Data extracted from a collection –
_ _ _ _ _

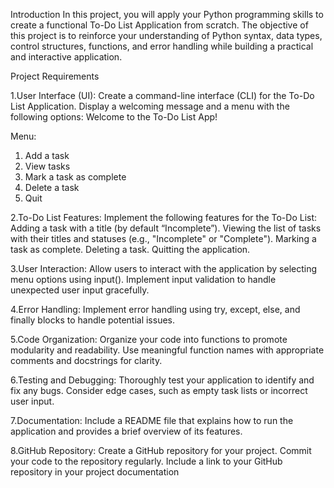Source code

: Introduction
In this project, you will apply your Python programming skills to create a functional To-Do List Application from scratch. 
The objective of this project is to reinforce your understanding of Python syntax, data types, control structures, functions, 
and error handling while building a practical and interactive application.

Project Requirements

1.User Interface (UI):
Create a command-line interface (CLI) for the To-Do List Application.
Display a welcoming message and a menu with the following options:
Welcome to the To-Do List App!

Menu:
1. Add a task
2. View tasks
3. Mark a task as complete
4. Delete a task
5. Quit
   
2.To-Do List Features:
  Implement the following features for the To-Do List:
  Adding a task with a title (by default “Incomplete”).
  Viewing the list of tasks with their titles and statuses (e.g., "Incomplete" or "Complete").
  Marking a task as complete.
  Deleting a task.
  Quitting the application.

3.User Interaction:
  Allow users to interact with the application by selecting menu options using input().
  Implement input validation to handle unexpected user input gracefully.

4.Error Handling:
  Implement error handling using try, except, else, and finally blocks to handle potential issues.

5.Code Organization:
  Organize your code into functions to promote modularity and readability.
  Use meaningful function names with appropriate comments and docstrings for clarity.

6.Testing and Debugging:
  Thoroughly test your application to identify and fix any bugs.
  Consider edge cases, such as empty task lists or incorrect user input.

7.Documentation:
  Include a README file that explains how to run the application and provides a brief overview of its features.

8.GitHub Repository:
  Create a GitHub repository for your project.
  Commit your code to the repository regularly.
  Include a link to your GitHub repository in your project documentation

_ _ _ _ _

What to work on – Pull every line containing "this" out of the entries.

Solved problem –
In this project, you will apply your Python programming skills to create a functional To-Do List Application from scratch. 
The objective of this project is to reinforce your understanding of Python syntax, data types, control structures, functions, 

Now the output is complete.